Al Qaeda's Challenge

Osama bin Laden’s long-sought revolutions in the Arab world are finally happening, and the upheaval would seem to give Al Qaeda a rare opportunity to start building the Islamic states it has long sought.

Ideally, these states would not have parliaments (human lawmaking usurps God’s role as lawgiver) and would be hostile to U.S. interests. But so far at least, the revolutions have defied bin Laden’s expectations by empowering not jihadists but Islamist parliamentarians — Muslims who engage in parliamentary politics to increase the influence of Islamic law but who refuse to violently oppose U.S. hegemony in the region.

In Tunisia, the Islamist Renaissance Party leads in the polls ahead of legislative elections in October. In Egypt, the Freedom and Justice Party, the new faction created by the Muslim Brotherhood, is likely to gain a large number of seats in parliament this fall. Should countries that have experienced more violent revolutions also hold elections, such as Libya, Syria, and Yemen, Islamist parliamentarians are well positioned to compete in those nations as well.

Although bin Laden’s death was a major setback for Al Qaeda’s organization, in some ways its new chief, Ayman al-Zawahiri, is better suited to the revolutionary climate of the Arab world than his predecessor. Unlike bin Laden, Zawahiri sees violence as but one tool among many for overthrowing Arab regimes. Nevertheless, Zawahiri’s hostility toward parliamentary politics leaves the levers of political power to those Islamists who know how to pull them once the revolutions end.

The outcome in Egypt is particularly personal for Zawahiri, who began his fight to depose the Egyptian government as a teenager. Zawahiri understands that Egypt is the grand prize in the contest between Al Qaeda and America given its geostrategic importance and its status as the leading Arab nation. In his recent six-part message to the Egyptian people and in his eulogy for bin Laden, Zawahiri suggested that absent outside interference, the Egyptians and the Tunisians would establish Islamic states without parliaments that would be hostile to Western interests.

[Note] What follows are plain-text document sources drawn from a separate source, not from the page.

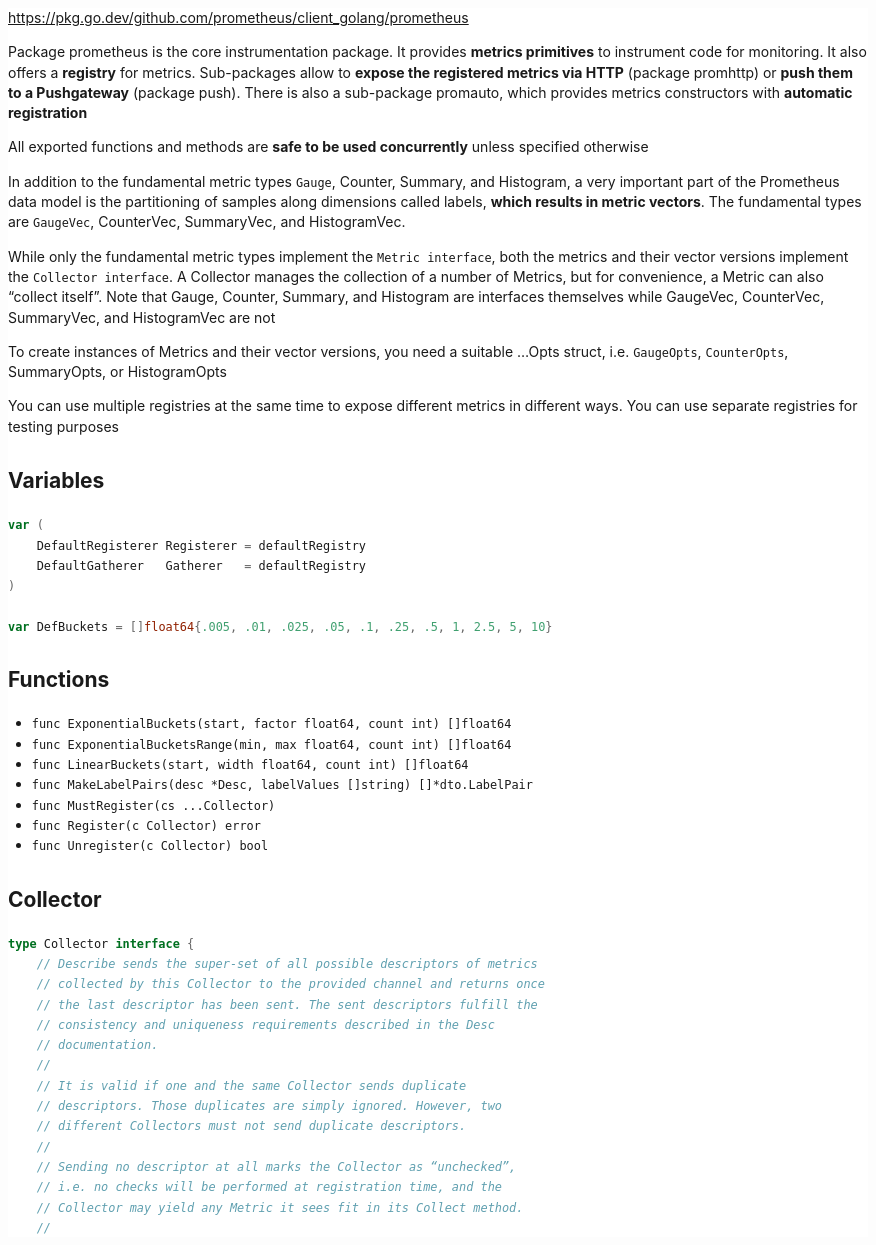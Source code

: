 
<https://pkg.go.dev/github.com/prometheus/client_golang/prometheus>

Package prometheus is the core instrumentation package. It provides **metrics primitives** to instrument code for monitoring. It also offers a **registry** for metrics. Sub-packages allow to **expose the registered metrics via HTTP** (package promhttp) or **push them to a Pushgateway** (package push). There is also a sub-package promauto, which provides metrics constructors with **automatic registration**

All exported functions and methods are **safe to be used concurrently** unless specified otherwise

In addition to the fundamental metric types `Gauge`, Counter, Summary, and Histogram, a very important part of the Prometheus data model is the partitioning of samples along dimensions called labels, **which results in metric vectors**. The fundamental types are `GaugeVec`, CounterVec, SummaryVec, and HistogramVec.

While only the fundamental metric types implement the `Metric interface`, both the metrics and their vector versions implement the `Collector interface`. A Collector manages the collection of a number of Metrics, but for convenience, a Metric can also “collect itself”. Note that Gauge, Counter, Summary, and Histogram are interfaces themselves while GaugeVec, CounterVec, SummaryVec, and HistogramVec are not

To create instances of Metrics and their vector versions, you need a suitable …Opts struct, i.e. `GaugeOpts`, `CounterOpts`, SummaryOpts, or HistogramOpts

You can use multiple registries at the same time to expose different metrics in different ways. You can use separate registries for testing purposes

## Variables

```go
var (
	DefaultRegisterer Registerer = defaultRegistry
	DefaultGatherer   Gatherer   = defaultRegistry
)

var DefBuckets = []float64{.005, .01, .025, .05, .1, .25, .5, 1, 2.5, 5, 10}
```

## Functions

- `func ExponentialBuckets(start, factor float64, count int) []float64`
- `func ExponentialBucketsRange(min, max float64, count int) []float64`
- `func LinearBuckets(start, width float64, count int) []float64`
- `func MakeLabelPairs(desc *Desc, labelValues []string) []*dto.LabelPair`
- `func MustRegister(cs ...Collector)`
- `func Register(c Collector) error`
- `func Unregister(c Collector) bool`

## Collector

```go
type Collector interface {
	// Describe sends the super-set of all possible descriptors of metrics
	// collected by this Collector to the provided channel and returns once
	// the last descriptor has been sent. The sent descriptors fulfill the
	// consistency and uniqueness requirements described in the Desc
	// documentation.
	//
	// It is valid if one and the same Collector sends duplicate
	// descriptors. Those duplicates are simply ignored. However, two
	// different Collectors must not send duplicate descriptors.
	//
	// Sending no descriptor at all marks the Collector as “unchecked”,
	// i.e. no checks will be performed at registration time, and the
	// Collector may yield any Metric it sees fit in its Collect method.
	//
```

Zawahiri is too optimistic. Having suffered under one-party rule for decades and wary of rival Islamist parties, the Arab world’s Islamist parliamentarians (like their secular counterparts) will be unwilling to support such a system in the future. And although they will certainly seek to implement more conservative social laws, the Islamist parliamentarians will come to accept that their countries require the economic and military aid of the United States or its allies in the region.

Although some Islamists rhetorically support Al Qaeda, many, especially the Muslim Brotherhood, are now organizing for their countries’ coming elections — that is, they are becoming Islamist parliamentarians. Even Egyptian Salafists, who share Zawahiri’s distaste for parliamentary politics, are forming their own political parties. Most ominous for Al Qaeda’s agenda, Gama’a Islamiyya — parts of which once allied with Al Qaeda — forswore violence and recently announced it was creating a political party to compete in parliamentary elections. That these groups are now willing to enter parliamentary politics shows that Al Qaeda is losing sway even among its natural allies.

This dynamic limits Zawahiri’s options. For fear of alienating the Egyptian people, he is not likely to end his efforts to reach out to Egypt’s Islamist parliamentarians or to break with them by calling for attacks in the country before the elections. Instead, he will continue urging the Islamists to advocate for Shariah and to try to limit U.S. influence.

In the meantime, Zawahiri will press for attacks on the United States and seek to exploit less stable post-revolutionary countries, such as Libya, Syria, and Yemen, which may prove more susceptible to Al Qaeda’s influence.

Still, the continued predominance of the United States in the region and the growing appeal of Islamist parliamentarians mean Al Qaeda is unlikely to get the states it desires. Even supporters of Al Qaeda now doubt that it will be able to replace existing regimes with Islamic states anytime soon. In a recent joint statement, several jihadist online forums expressed concern that if Muammar el-Qaddafi is defeated in Libya, the Islamists there will participate in U.S.-backed elections, ending any chance of establishing a true Islamic state.

As a result of all these forces, Al Qaeda is no longer the vanguard of the Islamist movement in the Arab world. Having defined the terms of Islamist politics for the last decade by raising fears about Islamic political parties and giving Arab rulers a pretext to limit their activity or shut them down, Al Qaeda’s goal of removing those rulers is now being fulfilled by others who are unlikely to share its political vision. Should these revolutions fail and Al Qaeda survives, it will be ready to reclaim the mantle of Islamist resistance. But for now, the forces best positioned to capitalize on the Arab Spring are the Islamist parliamentarians, who, unlike Al Qaeda, are willing and able to engage in the messy business of politics.

William McCants, an analyst at CNA’s Center for Strategic Studies and author of the forthcoming book Founding Gods, Inventing Nations: Conquest and Culture Myths From Antiquity to Islam. This article is adapted from a longer version in the September/October issue of Foreign Affairs.